Eugen Gomringer died on 21st August 2025 at the age of 100. It seems appropriate that the life of the man known as “the father of concrete poetry” should have achieved the round number of a whole century, with all the simplicity and symbolism of its single line and two circles. Born in Bolivia and educated in Switzerland, Gomringer’s work embodied a modernising spirit of gleaming idealism and comic-strip humour about the world of international signs and logos in which we live. “Our languages,” he wrote, “are on the road to formal simplification” — a fact that the poet must work with. His poem “roads 68”, for example, composed in English, captures the monotonous phenomenon of the petrol station by repeating the names that loom up along the motorway in different combinations, then giving them a final, rhyming twist:
TEXACO and
ESSOESSO and
BPBP and
SHELLthe common
smell
Mary Ellen Solt, the editor of an important early anthology, Concrete Poetry: A World View (1968), summarises the defining moment of Gomringer’s life as follows:
In 1955 a Brazilian designer, Decio Pignatari, met Eugen Gomringer, a Swiss, who was Max Bill’s secretary at the Hochschule für Gestaltung at Ulm, Germany. To their mutual delight and surprise, they discovered that they were also poets committed to a new way of making poems, which would free the poet from the line as his basic structural unit. Gomringer, working alone, called his new poems “constellations”; and Pignatari working with two other poets in Sao Paulo — Augusto and Haroldo de Campos — conceived of his poems as “ideograms.” […] The most important single aspect of the concrete poetry movement is that poets in many countries, speaking different languages, unknown to each other, began making similar innovations in structure almost immediately following World War II. […] They agreed to call their experiments “concrete poetry” in 1956 after Pignatari had returned to Sao Paulo. There are several significant areas of agreement in the thinking and practice of these poets. For instance: although both Gomringer and the Brazilians were working to bring poetry into new relationships with the other arts and advanced areas of contemporary thought, they saw their experiments as related to the mainstream of poetry. Gomringer wanted to rescue the poem from literary professionalism, for he saw that it had become accessible for the most part only to poets and critics […] So he gave up writing sonnets as beautifully irrelevant to the present reality.
Gomringer’s first manifesto statement, “From Line to Constellation” (1954, trans.

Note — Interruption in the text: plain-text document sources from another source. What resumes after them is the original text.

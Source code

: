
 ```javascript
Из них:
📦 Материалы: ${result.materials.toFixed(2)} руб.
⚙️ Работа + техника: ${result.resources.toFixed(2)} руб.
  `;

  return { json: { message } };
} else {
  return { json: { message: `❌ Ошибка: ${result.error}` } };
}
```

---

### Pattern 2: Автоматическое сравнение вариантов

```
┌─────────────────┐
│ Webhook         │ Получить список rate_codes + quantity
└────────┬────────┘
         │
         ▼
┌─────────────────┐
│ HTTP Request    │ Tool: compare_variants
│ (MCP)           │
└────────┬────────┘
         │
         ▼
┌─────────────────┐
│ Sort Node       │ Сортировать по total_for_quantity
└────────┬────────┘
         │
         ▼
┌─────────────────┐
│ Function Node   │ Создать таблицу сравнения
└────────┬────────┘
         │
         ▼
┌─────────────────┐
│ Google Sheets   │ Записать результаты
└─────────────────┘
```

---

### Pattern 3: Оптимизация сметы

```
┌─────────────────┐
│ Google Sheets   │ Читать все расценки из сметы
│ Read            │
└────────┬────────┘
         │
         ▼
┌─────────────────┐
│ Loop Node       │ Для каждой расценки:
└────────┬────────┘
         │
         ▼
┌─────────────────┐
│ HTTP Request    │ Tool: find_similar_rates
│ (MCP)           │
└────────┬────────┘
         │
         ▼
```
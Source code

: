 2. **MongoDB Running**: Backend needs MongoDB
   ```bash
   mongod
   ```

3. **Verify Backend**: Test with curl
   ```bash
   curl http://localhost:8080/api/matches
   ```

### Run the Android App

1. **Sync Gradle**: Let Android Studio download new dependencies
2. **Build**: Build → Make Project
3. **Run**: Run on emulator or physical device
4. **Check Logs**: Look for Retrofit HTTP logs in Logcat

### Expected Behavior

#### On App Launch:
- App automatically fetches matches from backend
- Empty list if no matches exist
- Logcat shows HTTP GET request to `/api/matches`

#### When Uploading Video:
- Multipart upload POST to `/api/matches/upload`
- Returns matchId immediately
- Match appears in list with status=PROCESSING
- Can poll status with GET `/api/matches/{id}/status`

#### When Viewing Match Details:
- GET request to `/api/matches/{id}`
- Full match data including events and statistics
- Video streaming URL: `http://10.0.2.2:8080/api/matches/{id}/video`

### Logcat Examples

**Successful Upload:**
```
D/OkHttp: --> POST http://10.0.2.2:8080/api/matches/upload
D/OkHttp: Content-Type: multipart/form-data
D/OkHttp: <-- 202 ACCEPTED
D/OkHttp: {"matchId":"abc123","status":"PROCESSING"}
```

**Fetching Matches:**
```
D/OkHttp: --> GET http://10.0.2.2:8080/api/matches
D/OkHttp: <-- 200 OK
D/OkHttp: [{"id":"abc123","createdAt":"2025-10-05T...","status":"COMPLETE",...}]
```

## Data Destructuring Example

Mike Weaver), explains how his early work was inspired by the “restriction” of language that he observed happening in the streamlined world around him:
Headlines, slogans, groups of sounds and letters give rise to forms which could be models for a new poetry just waiting to be taken up for meaningful use. The aim of the new poetry is to give poetry an organic function in society again, and in doing so to restate the position of poet in society. Bearing in mind, then, the simplification both of language and its written form, it is only possible to speak of an organic function for poetry in terms of the given linguistic situation. So the new poem is simple and can be perceived visually as a whole as well as in its parts […] It is memorable and imprints itself upon the mind as a picture.

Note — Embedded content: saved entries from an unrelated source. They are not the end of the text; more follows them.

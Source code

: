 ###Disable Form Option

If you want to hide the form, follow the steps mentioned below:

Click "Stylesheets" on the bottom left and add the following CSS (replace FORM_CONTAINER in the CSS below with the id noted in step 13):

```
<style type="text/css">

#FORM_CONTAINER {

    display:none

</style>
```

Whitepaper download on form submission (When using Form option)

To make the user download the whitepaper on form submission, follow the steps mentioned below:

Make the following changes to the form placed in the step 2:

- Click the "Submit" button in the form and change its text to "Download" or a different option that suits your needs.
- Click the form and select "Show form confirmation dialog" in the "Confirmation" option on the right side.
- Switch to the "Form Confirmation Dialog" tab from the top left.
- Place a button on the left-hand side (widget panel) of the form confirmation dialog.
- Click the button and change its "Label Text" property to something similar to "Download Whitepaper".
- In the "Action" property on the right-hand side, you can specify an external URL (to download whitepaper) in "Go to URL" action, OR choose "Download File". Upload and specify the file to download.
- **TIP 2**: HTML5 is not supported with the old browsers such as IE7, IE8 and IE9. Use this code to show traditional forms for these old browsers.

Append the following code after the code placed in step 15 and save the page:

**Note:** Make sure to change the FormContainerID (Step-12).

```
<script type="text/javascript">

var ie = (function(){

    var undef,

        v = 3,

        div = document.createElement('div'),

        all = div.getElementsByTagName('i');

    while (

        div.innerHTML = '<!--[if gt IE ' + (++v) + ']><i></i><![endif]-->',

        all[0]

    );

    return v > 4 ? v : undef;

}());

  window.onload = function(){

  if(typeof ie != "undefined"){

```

One of the best descriptions I have read of how Gomringer’s poems work (or play) comes from Greg Thomas’s Border Blurs: Concrete Poetry in England and Scotland (2019):
Gomringer’s earliest concrete poems […] tend to rely on an impression of objectivity involving implied referential accuracy. Many of these poems employ a tiny lexicon of words, each imbued with a sense of precise aptitude generally enhanced by repetition. That impression of accuracy, coextensive with an impression of universal intelligibility, is often achieved by using words coherent across several different languages, as in Gomringer’s 1952 poem “Ping Pong”. Indeed, in this poem, the onomatopoeic title-words seem not so much multi-linguistic as meta-linguistic, foregoing semantic language entirely in order to relay the universal, differential structures of linguistic cognition from which specific statements take shape.

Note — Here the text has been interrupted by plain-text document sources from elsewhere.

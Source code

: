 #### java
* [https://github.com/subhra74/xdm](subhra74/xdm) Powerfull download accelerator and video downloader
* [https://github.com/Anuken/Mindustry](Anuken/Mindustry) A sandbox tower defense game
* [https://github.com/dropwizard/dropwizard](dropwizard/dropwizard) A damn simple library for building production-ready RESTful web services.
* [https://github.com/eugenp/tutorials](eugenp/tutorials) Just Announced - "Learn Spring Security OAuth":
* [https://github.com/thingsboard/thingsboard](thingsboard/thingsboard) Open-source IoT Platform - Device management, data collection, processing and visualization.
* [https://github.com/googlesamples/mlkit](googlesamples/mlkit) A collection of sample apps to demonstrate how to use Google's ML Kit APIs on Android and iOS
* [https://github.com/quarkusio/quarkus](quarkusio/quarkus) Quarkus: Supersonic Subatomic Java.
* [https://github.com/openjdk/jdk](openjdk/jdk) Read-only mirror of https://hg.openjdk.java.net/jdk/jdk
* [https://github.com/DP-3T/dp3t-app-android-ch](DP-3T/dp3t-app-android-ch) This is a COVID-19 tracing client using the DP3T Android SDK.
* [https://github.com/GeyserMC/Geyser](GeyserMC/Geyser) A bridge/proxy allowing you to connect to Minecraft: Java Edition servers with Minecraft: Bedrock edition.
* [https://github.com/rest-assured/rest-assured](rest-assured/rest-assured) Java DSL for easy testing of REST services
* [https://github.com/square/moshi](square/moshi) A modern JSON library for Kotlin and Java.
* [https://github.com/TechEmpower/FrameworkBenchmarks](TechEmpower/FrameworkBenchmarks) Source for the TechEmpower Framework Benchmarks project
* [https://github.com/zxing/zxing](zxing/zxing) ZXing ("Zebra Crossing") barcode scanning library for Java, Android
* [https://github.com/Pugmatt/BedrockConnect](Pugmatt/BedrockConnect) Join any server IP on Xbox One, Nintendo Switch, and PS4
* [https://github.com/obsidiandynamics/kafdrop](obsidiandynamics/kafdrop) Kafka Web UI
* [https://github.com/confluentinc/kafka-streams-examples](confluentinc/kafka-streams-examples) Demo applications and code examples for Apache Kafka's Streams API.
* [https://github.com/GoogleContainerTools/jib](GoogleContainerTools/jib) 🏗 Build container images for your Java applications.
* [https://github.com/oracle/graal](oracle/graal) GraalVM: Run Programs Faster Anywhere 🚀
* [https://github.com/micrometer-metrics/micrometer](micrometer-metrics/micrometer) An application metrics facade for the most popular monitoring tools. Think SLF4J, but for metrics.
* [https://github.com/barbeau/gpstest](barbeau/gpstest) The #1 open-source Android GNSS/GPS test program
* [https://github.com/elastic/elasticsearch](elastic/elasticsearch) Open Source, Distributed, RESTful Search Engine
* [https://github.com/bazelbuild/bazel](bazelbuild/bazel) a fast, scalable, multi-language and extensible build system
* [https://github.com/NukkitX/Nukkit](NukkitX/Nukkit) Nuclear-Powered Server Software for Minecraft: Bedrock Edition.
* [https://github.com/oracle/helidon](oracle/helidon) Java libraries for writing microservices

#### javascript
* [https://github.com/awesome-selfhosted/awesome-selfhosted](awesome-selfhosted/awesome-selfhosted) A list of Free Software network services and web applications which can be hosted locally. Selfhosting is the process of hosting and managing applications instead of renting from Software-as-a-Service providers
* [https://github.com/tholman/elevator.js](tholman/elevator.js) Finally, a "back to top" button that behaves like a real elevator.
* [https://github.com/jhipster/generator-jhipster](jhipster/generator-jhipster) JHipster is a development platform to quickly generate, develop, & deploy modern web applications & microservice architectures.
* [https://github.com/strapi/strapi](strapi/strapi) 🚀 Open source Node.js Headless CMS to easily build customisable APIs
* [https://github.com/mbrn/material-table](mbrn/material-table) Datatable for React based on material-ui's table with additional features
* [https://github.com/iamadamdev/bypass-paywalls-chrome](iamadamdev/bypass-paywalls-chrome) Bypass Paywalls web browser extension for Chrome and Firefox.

This nicely describes how concrete poetry verges on an abstract verbal art, concerned with the dynamics of relationship. But I think there is still an important element of semantic or referential content in “Ping Pong”: the visual 2-3-3-2 rhythm of its shape, made of overlapping lines on a diagonal axis, wittily suggests a rally across a table tennis table. Gomringer said of his word-shapes that “the constellation is an invitation”, and here the reading eye is invited to bounce around like a player at the table, or even the “o”-shaped ball itself. In this way, he hoped, the poet could “help” the reader to find the poetry in modern life through a new “kind of play-activity”.
(With its rubber bats and plastic ball, ping pong — the name was trademarked in 1901 — was a modernist sport which would achieve global reach. The International Table Tennis Association was formed in 1926, one year after Eugen Gomringer was born, and twenty years after Gomringer’s poem first appeared, the binary back-and-forth of table tennis, with its simple set-up and rules, would form the basis of a new “kind of play-activity” for humanity: the first commercially successful video game, Pong.)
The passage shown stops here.